Some interesting points made. Thanks. The couple I am thinking of have no ongoing money problems and have good current and survivor pensions. The issue came up because evidently their financial advisor tried to convince them to collapse one or both of their RIFs and convert to an annuity. Makes no sense to me especially at their age and as Frase said you don't get much of a deal with interest rates in the tank.


----------



## Spudd (Oct 11, 2011)

If their pensions are enough for them to live on, then an annuity makes no sense.


----------



## Guban (Jul 5, 2011)

dogleg said:


> Some interesting points made. Thanks. The couple I am thinking of have no ongoing money problems and have good current and survivor pensions. The issue came up because evidently their financial advisor tried to convince them to collapse one or both of their RIFs and convert to an annuity. Makes no sense to me especially at their age and as Frase said you don't get much of a deal with interest rates in the tank.


It is true that the payments will be low for what they have to pay because the interest rates are high, but what do they invest in now? Bonds? Any fixed income investment faces the same issue.

Spudd makes a great point about the older couple's need for money with their pensions, but I still stand by my earlier answer of simplicity. Also, I understand that annuities may be more tax efficient outside of a registered account.
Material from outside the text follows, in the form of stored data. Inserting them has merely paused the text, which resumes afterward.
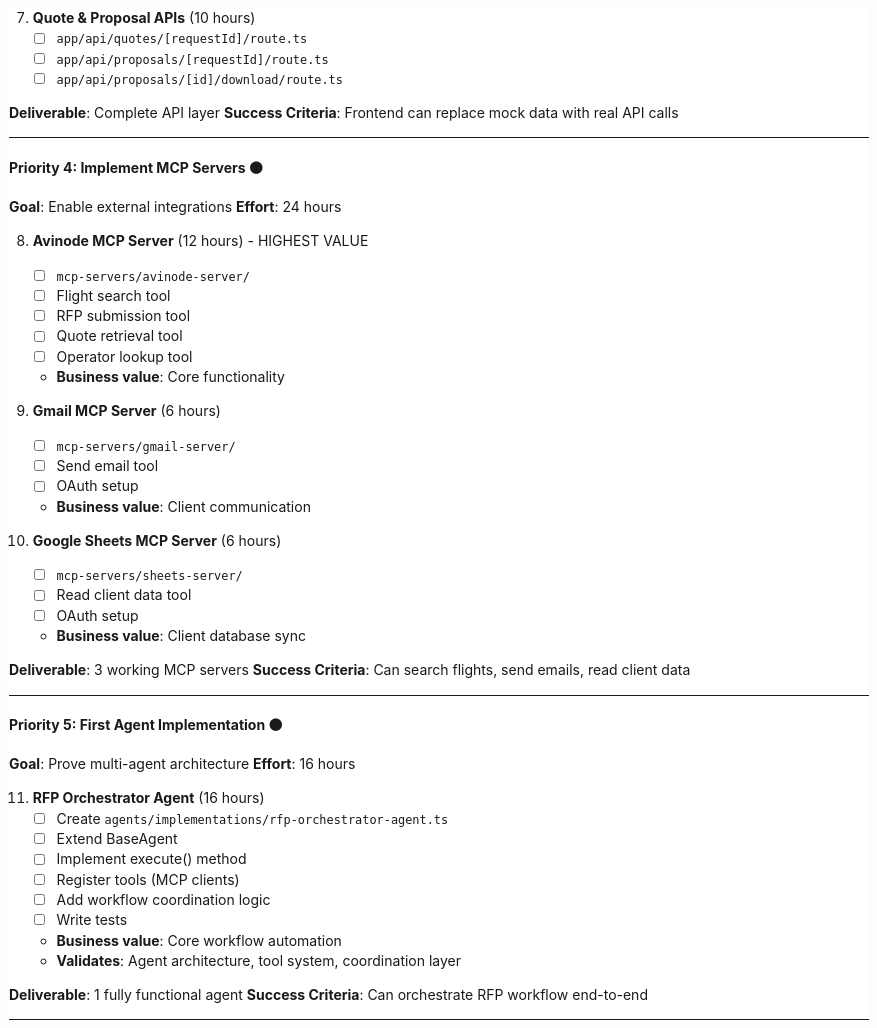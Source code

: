 7. **Quote & Proposal APIs** (10 hours)
   - [ ] `app/api/quotes/[requestId]/route.ts`
   - [ ] `app/api/proposals/[requestId]/route.ts`
   - [ ] `app/api/proposals/[id]/download/route.ts`

**Deliverable**: Complete API layer
**Success Criteria**: Frontend can replace mock data with real API calls

---

#### Priority 4: Implement MCP Servers 🟠
**Goal**: Enable external integrations
**Effort**: 24 hours

8. **Avinode MCP Server** (12 hours) - HIGHEST VALUE
   - [ ] `mcp-servers/avinode-server/`
   - [ ] Flight search tool
   - [ ] RFP submission tool
   - [ ] Quote retrieval tool
   - [ ] Operator lookup tool
   - **Business value**: Core functionality

9. **Gmail MCP Server** (6 hours)
   - [ ] `mcp-servers/gmail-server/`
   - [ ] Send email tool
   - [ ] OAuth setup
   - **Business value**: Client communication

10. **Google Sheets MCP Server** (6 hours)
    - [ ] `mcp-servers/sheets-server/`
    - [ ] Read client data tool
    - [ ] OAuth setup
    - **Business value**: Client database sync

**Deliverable**: 3 working MCP servers
**Success Criteria**: Can search flights, send emails, read client data

---

#### Priority 5: First Agent Implementation 🟠
**Goal**: Prove multi-agent architecture
**Effort**: 16 hours

11. **RFP Orchestrator Agent** (16 hours)
    - [ ] Create `agents/implementations/rfp-orchestrator-agent.ts`
    - [ ] Extend BaseAgent
    - [ ] Implement execute() method
    - [ ] Register tools (MCP clients)
    - [ ] Add workflow coordination logic
    - [ ] Write tests
    - **Business value**: Core workflow automation
    - **Validates**: Agent architecture, tool system, coordination layer

**Deliverable**: 1 fully functional agent
**Success Criteria**: Can orchestrate RFP workflow end-to-end

---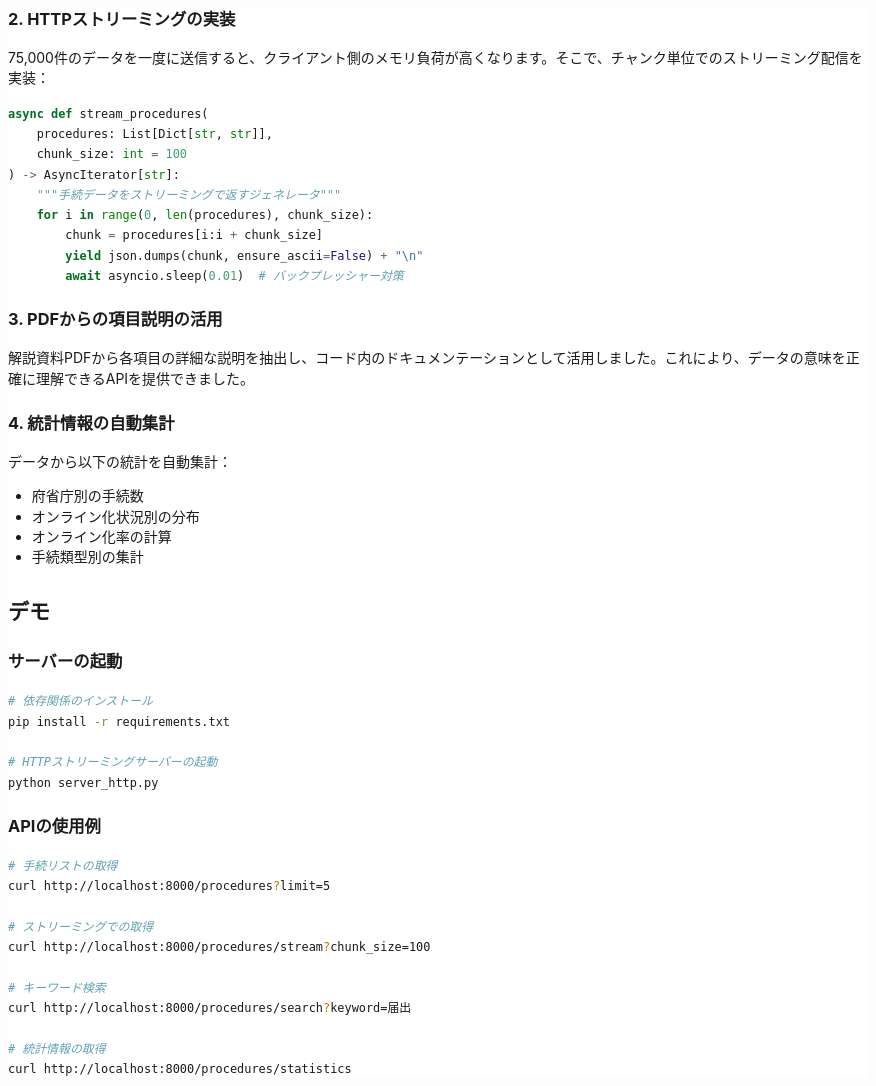 ### 2. HTTPストリーミングの実装

75,000件のデータを一度に送信すると、クライアント側のメモリ負荷が高くなります。そこで、チャンク単位でのストリーミング配信を実装：

```python
async def stream_procedures(
    procedures: List[Dict[str, str]], 
    chunk_size: int = 100
) -> AsyncIterator[str]:
    """手続データをストリーミングで返すジェネレータ"""
    for i in range(0, len(procedures), chunk_size):
        chunk = procedures[i:i + chunk_size]
        yield json.dumps(chunk, ensure_ascii=False) + "\n"
        await asyncio.sleep(0.01)  # バックプレッシャー対策
```

### 3. PDFからの項目説明の活用

解説資料PDFから各項目の詳細な説明を抽出し、コード内のドキュメンテーションとして活用しました。これにより、データの意味を正確に理解できるAPIを提供できました。

### 4. 統計情報の自動集計

データから以下の統計を自動集計：
- 府省庁別の手続数
- オンライン化状況別の分布
- オンライン化率の計算
- 手続類型別の集計

## デモ

### サーバーの起動

```bash
# 依存関係のインストール
pip install -r requirements.txt

# HTTPストリーミングサーバーの起動
python server_http.py
```

### APIの使用例

```bash
# 手続リストの取得
curl http://localhost:8000/procedures?limit=5

# ストリーミングでの取得
curl http://localhost:8000/procedures/stream?chunk_size=100

# キーワード検索
curl http://localhost:8000/procedures/search?keyword=届出

# 統計情報の取得
curl http://localhost:8000/procedures/statistics
```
Does anybody out there know about a possible conflict of interest? How much does an advisor make for selling annuities? The cost of stocks and mutual funds is well publicized, but I don't know about annuity products.


----------



## leslie (May 25, 2009)

Since the retiree is presumed to have a healthy CPP, OAS and defined benefit pension, there is little need for an annuity. Those incomes already have no investment risk, or longevity risk or inflation risk.. 
But to the general question "Are annuities a good idea for an 80 yr old" I would say yes. I plan on buying one to cover my basic needs (not met by CPP (taxed at 50%) and OAS just as soon as I am old enough for my cohort to be dying at about 2% a year. But then I personally will have little CPP and no pension.
You can find out the details about Canadian annuities at http://www.retailinvestor.org/annuity.html


----------



## My Own Advisor (Sep 24, 2012)

Spudd said:


> If their pensions are enough for them to live on, then an annuity makes no sense.


I think Spudd raises a good point. Annuities are great for the fixed-income they provide. If you need fixed-income stability _and_ need the income from an annuity, they might work for you.

If you are running a surplus after expenses from existing fixed-income, I struggle with understanding why purchasing an annuity is needed.

Where is MoneyGal when we need her?


----------



## wendi1 (Oct 2, 2013)

Quite right. I assume the advisor will be getting a fat cheque when they purchase an annutity.


----------



## OptsyEagle (Nov 29, 2009)

Yes. Annuities only make sense to guarantee you have enough money to live on. If you already have that, then I would pass on it.

Now all that being said, there is a tax advantage to replacing GIC/Bond investments with and Annuity combined with a life insurance policy. On an after tax basis, no guaranteed fixed income solution will beat the annuity/life insurance combo, provided the insured's are an average risk. This annuity/life insurance combo is for money that you are unlikely to need in your lifetime but is being taxed away while you live.


----------



## Karen (Jul 24, 2010)

I can't see any point in using your retirement funds to buy an annuity if you know you have enough income and assets to last yours and your spouses' lifetimes, as in the OP's example. Why would you give up the opportunity to leave a legacy to family members or anyone else of your choice if it isn't necessary?


----------



## lonewolf (Jun 12, 2012)

frase said:


> I don't know much about annuities but think the time to buy them is when interest rates are high, not low.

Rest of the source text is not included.